◆ WHAT YOU HAVE TO DO:
All entries should be copied exactly; the pictures stay out.

■ ■ ■ ■ ■

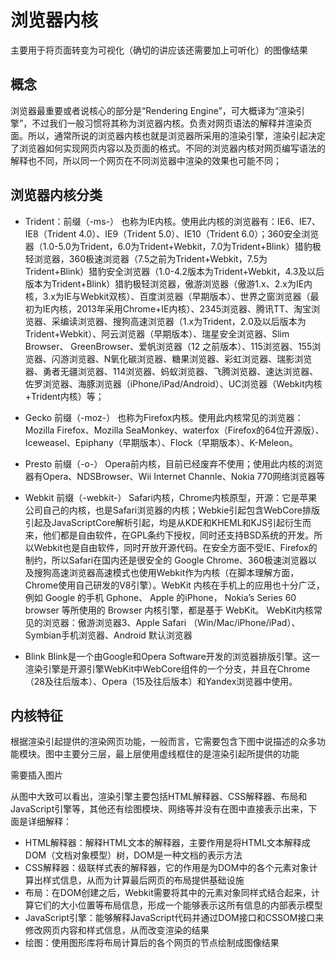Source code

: <!--
 * @Author: YZQ
 * @DeScription: 
 * @Date: 2020-10-20 00:51:20
 * @LastEditors: YZQ
 * @LastEditTime: 2020-10-29 02:10:16
-->
# 浏览器内核

主要用于将页面转变为可视化（确切的讲应该还需要加上可听化）的图像结果

## 概念

浏览器最重要或者说核心的部分是“Rendering Engine”，可大概译为“渲染引擎”，不过我们一般习惯将其称为浏览器内核。负责对网页语法的解释并渲染页面。所以，通常所说的浏览器内核也就是浏览器所采用的渲染引擎，渲染引起决定了浏览器如何实现网页内容以及页面的格式。不同的浏览器内核对网页编写语法的解释也不同，所以同一个网页在不同浏览器中渲染的效果也可能不同；

## 浏览器内核分类

* Trident：前缀（-ms-）
	也称为IE内核。使用此内核的浏览器有：IE6、IE7、IE8（Trident 4.0）、IE9（Trident 5.0）、IE10（Trident 6.0）；360安全浏览器（1.0-5.0为Trident，6.0为Trident+Webkit，7.0为Trident+Blink）猎豹极轻浏览器，360极速浏览器（7.5之前为Trident+Webkit，7.5为Trident+Blink）猎豹安全浏览器（1.0-4.2版本为Trident+Webkit，4.3及以后版本为Trident+Blink）猎豹极轻浏览器，傲游浏览器（傲游1.x、2.x为IE内核，3.x为IE与Webkit双核）、百度浏览器（早期版本）、世界之窗浏览器（最初为IE内核，2013年采用Chrome+IE内核）、2345浏览器、腾讯TT、淘宝浏览器、采编读浏览器、搜狗高速浏览器（1.x为Trident，2.0及以后版本为Trident+Webkit）、阿云浏览器（早期版本）、瑞星安全浏览器、Slim Browser、 GreenBrowser、爱帆浏览器（12 之前版本）、115浏览器、155浏览器、闪游浏览器、N氧化碳浏览器、糖果浏览器、彩虹浏览器、瑞影浏览器、勇者无疆浏览器、114浏览器、蚂蚁浏览器、飞腾浏览器、速达浏览器、佐罗浏览器、海豚浏览器（iPhone/iPad/Android）、UC浏览器（Webkit内核+Trident内核）等；

* Gecko 前缀（-moz-）
	也称为Firefox内核。使用此内核常见的浏览器：Mozilla Firefox、Mozilla SeaMonkey、waterfox（Firefox的64位开源版）、Iceweasel、Epiphany（早期版本）、Flock（早期版本）、K-Meleon。
	
* Presto 前缀（-o-）
	Opera前内核，目前已经废弃不使用；使用此内核的浏览器有Opera、NDSBrowser、Wii Internet Channle、Nokia 770网络浏览器等
	
* Webkit 前缀（-webkit-）
	Safari内核，Chrome内核原型，开源：它是苹果公司自己的内核，也是Safari浏览器的内核；Webkie引起包含WebCore排版引起及JavaScriptCore解析引起，均是从KDE和KHEML和KJS引起衍生而来，他们都是自由软件，在GPL条约下授权，同时还支持BSD系统的开发。所以Webkit也是自由软件，同时开放开源代码。在安全方面不受IE、Firefox的制约，所以Safari在国内还是很安全的
	Google Chrome、360极速浏览器以及搜狗高速浏览器高速模式也使用Webkit作为内核（在脚本理解方面，Chrome使用自己研发的V8引擎）。WebKit 内核在手机上的应用也十分广泛，例如 Google 的手机 Gphone、 Apple 的iPhone， Nokia’s Series 60 browser 等所使用的 Browser 内核引擎，都是基于 WebKit。
	WebKit内核常见的浏览器：傲游浏览器3、Apple Safari （Win/Mac/iPhone/iPad）、Symbian手机浏览器、Android 默认浏览器
	
* Blink
	Blink是一个由Google和Opera Software开发的浏览器排版引擎。这一渲染引擎是开源引擎WebKit中WebCore组件的一个分支，并且在Chrome（28及往后版本）、Opera（15及往后版本）和Yandex浏览器中使用。
	
## 内核特征

根据渲染引起提供的渲染网页功能，一般而言，它需要包含下图中说描述的众多功能模块。图中主要分三层，最上层使用虚线框住的是渲染引起所提供的功能

需要插入图片

从图中大致可以看出，渲染引擎主要包括HTML解释器、CSS解释器、布局和JavaScript引擎等，其他还有绘图模块、网络等并没有在图中直接表示出来，下面是详细解释：

* HTML解释器：解释HTML文本的解释器，主要作用是将HTML文本解释成DOM（文档对象模型）树，DOM是一种文档的表示方法
* CSS解释器：级联样式表的解释器，它的作用是为DOM中的各个元素对象计算出样式信息，从而为计算最后网页的布局提供基础设施
* 布局：在DOM创建之后，Webkit需要将其中的元素对象同样式结合起来，计算它们的大小位置等布局信息，形成一个能够表示这所有信息的内部表示模型
* JavaScript引擎：能够解释JavaScript代码并通过DOM接口和CSSOM接口来修改网页内容和样式信息，从而改变渲染的结果
* 绘图：使用图形库将布局计算后的各个网页的节点绘制成图像结果


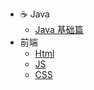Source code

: * ☕ Java
  * [Java 基础篇](./Java/Java基础篇.md)
* 前端
  * [Html](./FrontEnd/Html.md)
  * [JS](./FrontEnd/JS.md)
  * [CSS](./FrontEnd/CSS.md)
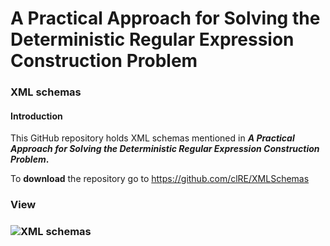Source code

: # A Practical Approach for Solving the Deterministic Regular Expression Construction Problem

### XML schemas

#### Introduction

This GitHub repository holds XML schemas mentioned in ***A Practical Approach for Solving the Deterministic Regular Expression Construction Problem*.** 

To **download** the repository go to https://github.com/clRE/XMLSchemas 

### View

### ![XML schemas](https://github.com/clRE/XMLSchemas/blob/master/XML%20schemas.png)

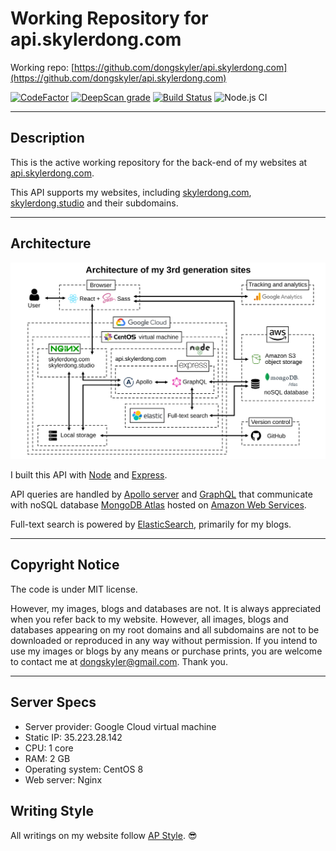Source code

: # Working Repository for api.skylerdong.com

Working repo: [https://github.com/dongskyler/api.skylerdong.com](https://github.com/dongskyler/api.skylerdong.com)

[![CodeFactor](https://www.codefactor.io/repository/github/dongskyler/api.skylerdong.com/badge)](https://www.codefactor.io/repository/github/dongskyler/api.skylerdong.com)
[![DeepScan grade](https://deepscan.io/api/teams/9441/projects/12040/branches/181474/badge/grade.svg)](https://deepscan.io/dashboard#view=project&tid=9441&pid=12040&bid=181474)
[![Build Status](https://travis-ci.org/dongskyler/api.skylerdong.com.svg?branch=master)](https://travis-ci.org/dongskyler/api.skylerdong.com)
![Node.js CI](https://github.com/dongskyler/api.skylerdong.com/workflows/Node.js%20CI/badge.svg)

---

## Description

This is the active working repository for the back-end of my websites at [api.skylerdong.com](api.skylerdong.com).

This API supports my websites, including [skylerdong.com](skylerdong.com), [skylerdong.studio](skylerdong.studio) and their subdomains.

---

## Architecture

![Architecture](./doc/architecture_gen3.svg)

I built this API with [Node](https://nodejs.org/en/) and [Express](https://expressjs.com).

API queries are handled by [Apollo server](https://www.apollographql.com/docs/) and [GraphQL](https://graphql.org/) that communicate with noSQL database [MongoDB Atlas](https://www.mongodb.com/cloud/atlas) hosted on [Amazon Web Services](https://www.mongodb.com/cloud/atlas/aws-mongodb).

Full-text search is powered by [ElasticSearch](https://www.elastic.co/), primarily for my blogs.

---

## Copyright Notice

The code is under MIT license.

However, my images, blogs and databases are not. It is always appreciated when you refer back to my website. However, all images, blogs and databases appearing on my root domains and all subdomains are not to be downloaded or reproduced in any way without permission. If you intend to use my images or blogs by any means or purchase prints, you are welcome to contact me at [dongskyler@gmail.com](mailto:dongskyler@gmail.com). Thank you.

---

## Server Specs

- Server provider: Google Cloud virtual machine
- Static IP: 35.223.28.142
- CPU: 1 core
- RAM: 2 GB
- Operating system: CentOS 8
- Web server: Nginx

## Writing Style

All writings on my website follow [AP Style](https://owl.purdue.edu/owl/subject_specific_writing/journalism_and_journalistic_writing/ap_style.html). :sunglasses:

■ ■ ■ ■ ■

◆ EXERCISE RESULT:
Source code

: <!--
 * @Author: YZQ
 * @DeScription: 
 * @Date: 2020-10-20 00:51:20
 * @LastEditors: YZQ
 * @LastEditTime: 2020-10-29 02:10:16
-->
# 浏览器内核

主要用于将页面转变为可视化（确切的讲应该还需要加上可听化）的图像结果

## 概念

浏览器最重要或者说核心的部分是“Rendering Engine”，可大概译为“渲染引擎”，不过我们一般习惯将其称为浏览器内核。负责对网页语法的解释并渲染页面。所以，通常所说的浏览器内核也就是浏览器所采用的渲染引擎，渲染引起决定了浏览器如何实现网页内容以及页面的格式。不同的浏览器内核对网页编写语法的解释也不同，所以同一个网页在不同浏览器中渲染的效果也可能不同；

## 浏览器内核分类

* Trident：前缀（-ms-）
	也称为IE内核。使用此内核的浏览器有：IE6、IE7、IE8（Trident 4.0）、IE9（Trident 5.0）、IE10（Trident 6.0）；360安全浏览器（1.0-5.0为Trident，6.0为Trident+Webkit，7.0为Trident+Blink）猎豹极轻浏览器，360极速浏览器（7.5之前为Trident+Webkit，7.5为Trident+Blink）猎豹安全浏览器（1.0-4.2版本为Trident+Webkit，4.3及以后版本为Trident+Blink）猎豹极轻浏览器，傲游浏览器（傲游1.x、2.x为IE内核，3.x为IE与Webkit双核）、百度浏览器（早期版本）、世界之窗浏览器（最初为IE内核，2013年采用Chrome+IE内核）、2345浏览器、腾讯TT、淘宝浏览器、采编读浏览器、搜狗高速浏览器（1.x为Trident，2.0及以后版本为Trident+Webkit）、阿云浏览器（早期版本）、瑞星安全浏览器、Slim Browser、 GreenBrowser、爱帆浏览器（12 之前版本）、115浏览器、155浏览器、闪游浏览器、N氧化碳浏览器、糖果浏览器、彩虹浏览器、瑞影浏览器、勇者无疆浏览器、114浏览器、蚂蚁浏览器、飞腾浏览器、速达浏览器、佐罗浏览器、海豚浏览器（iPhone/iPad/Android）、UC浏览器（Webkit内核+Trident内核）等；

* Gecko 前缀（-moz-）
	也称为Firefox内核。使用此内核常见的浏览器：Mozilla Firefox、Mozilla SeaMonkey、waterfox（Firefox的64位开源版）、Iceweasel、Epiphany（早期版本）、Flock（早期版本）、K-Meleon。
	
* Presto 前缀（-o-）
	Opera前内核，目前已经废弃不使用；使用此内核的浏览器有Opera、NDSBrowser、Wii Internet Channle、Nokia 770网络浏览器等
	
* Webkit 前缀（-webkit-）
	Safari内核，Chrome内核原型，开源：它是苹果公司自己的内核，也是Safari浏览器的内核；Webkie引起包含WebCore排版引起及JavaScriptCore解析引起，均是从KDE和KHEML和KJS引起衍生而来，他们都是自由软件，在GPL条约下授权，同时还支持BSD系统的开发。所以Webkit也是自由软件，同时开放开源代码。在安全方面不受IE、Firefox的制约，所以Safari在国内还是很安全的
	Google Chrome、360极速浏览器以及搜狗高速浏览器高速模式也使用Webkit作为内核（在脚本理解方面，Chrome使用自己研发的V8引擎）。WebKit 内核在手机上的应用也十分广泛，例如 Google 的手机 Gphone、 Apple 的iPhone， Nokia’s Series 60 browser 等所使用的 Browser 内核引擎，都是基于 WebKit。
	WebKit内核常见的浏览器：傲游浏览器3、Apple Safari （Win/Mac/iPhone/iPad）、Symbian手机浏览器、Android 默认浏览器
	
* Blink
	Blink是一个由Google和Opera Software开发的浏览器排版引擎。这一渲染引擎是开源引擎WebKit中WebCore组件的一个分支，并且在Chrome（28及往后版本）、Opera（15及往后版本）和Yandex浏览器中使用。
	
## 内核特征

根据渲染引起提供的渲染网页功能，一般而言，它需要包含下图中说描述的众多功能模块。图中主要分三层，最上层使用虚线框住的是渲染引起所提供的功能

需要插入图片

从图中大致可以看出，渲染引擎主要包括HTML解释器、CSS解释器、布局和JavaScript引擎等，其他还有绘图模块、网络等并没有在图中直接表示出来，下面是详细解释：

* HTML解释器：解释HTML文本的解释器，主要作用是将HTML文本解释成DOM（文档对象模型）树，DOM是一种文档的表示方法
* CSS解释器：级联样式表的解释器，它的作用是为DOM中的各个元素对象计算出样式信息，从而为计算最后网页的布局提供基础设施
* 布局：在DOM创建之后，Webkit需要将其中的元素对象同样式结合起来，计算它们的大小位置等布局信息，形成一个能够表示这所有信息的内部表示模型
* JavaScript引擎：能够解释JavaScript代码并通过DOM接口和CSSOM接口来修改网页内容和样式信息，从而改变渲染的结果
* 绘图：使用图形库将布局计算后的各个网页的节点绘制成图像结果


Source code

: * ☕ Java
  * [Java 基础篇](./Java/Java基础篇.md)
* 前端
  * [Html](./FrontEnd/Html.md)
  * [JS](./FrontEnd/JS.md)
  * [CSS](./FrontEnd/CSS.md)
Source code

: # A Practical Approach for Solving the Deterministic Regular Expression Construction Problem

### XML schemas

#### Introduction

This GitHub repository holds XML schemas mentioned in ***A Practical Approach for Solving the Deterministic Regular Expression Construction Problem*.** 

To **download** the repository go to https://github.com/clRE/XMLSchemas 

### View

### ![XML schemas](https://github.com/clRE/XMLSchemas/blob/master/XML%20schemas.png)

Source code

: # Working Repository for api.skylerdong.com

Working repo: [https://github.com/dongskyler/api.skylerdong.com](https://github.com/dongskyler/api.skylerdong.com)

[![CodeFactor](https://www.codefactor.io/repository/github/dongskyler/api.skylerdong.com/badge)](https://www.codefactor.io/repository/github/dongskyler/api.skylerdong.com)
[![DeepScan grade](https://deepscan.io/api/teams/9441/projects/12040/branches/181474/badge/grade.svg)](https://deepscan.io/dashboard#view=project&tid=9441&pid=12040&bid=181474)
[![Build Status](https://travis-ci.org/dongskyler/api.skylerdong.com.svg?branch=master)](https://travis-ci.org/dongskyler/api.skylerdong.com)
![Node.js CI](https://github.com/dongskyler/api.skylerdong.com/workflows/Node.js%20CI/badge.svg)

---

## Description

This is the active working repository for the back-end of my websites at [api.skylerdong.com](api.skylerdong.com).

This API supports my websites, including [skylerdong.com](skylerdong.com), [skylerdong.studio](skylerdong.studio) and their subdomains.

---

## Architecture

![Architecture](./doc/architecture_gen3.svg)

I built this API with [Node](https://nodejs.org/en/) and [Express](https://expressjs.com).

API queries are handled by [Apollo server](https://www.apollographql.com/docs/) and [GraphQL](https://graphql.org/) that communicate with noSQL database [MongoDB Atlas](https://www.mongodb.com/cloud/atlas) hosted on [Amazon Web Services](https://www.mongodb.com/cloud/atlas/aws-mongodb).

Full-text search is powered by [ElasticSearch](https://www.elastic.co/), primarily for my blogs.

---

## Copyright Notice

The code is under MIT license.

However, my images, blogs and databases are not. It is always appreciated when you refer back to my website. However, all images, blogs and databases appearing on my root domains and all subdomains are not to be downloaded or reproduced in any way without permission. If you intend to use my images or blogs by any means or purchase prints, you are welcome to contact me at [dongskyler@gmail.com](mailto:dongskyler@gmail.com). Thank you.

---

## Server Specs

- Server provider: Google Cloud virtual machine
- Static IP: 35.223.28.142
- CPU: 1 core
- RAM: 2 GB
- Operating system: CentOS 8
- Web server: Nginx

## Writing Style

All writings on my website follow [AP Style](https://owl.purdue.edu/owl/subject_specific_writing/journalism_and_journalistic_writing/ap_style.html). :sunglasses:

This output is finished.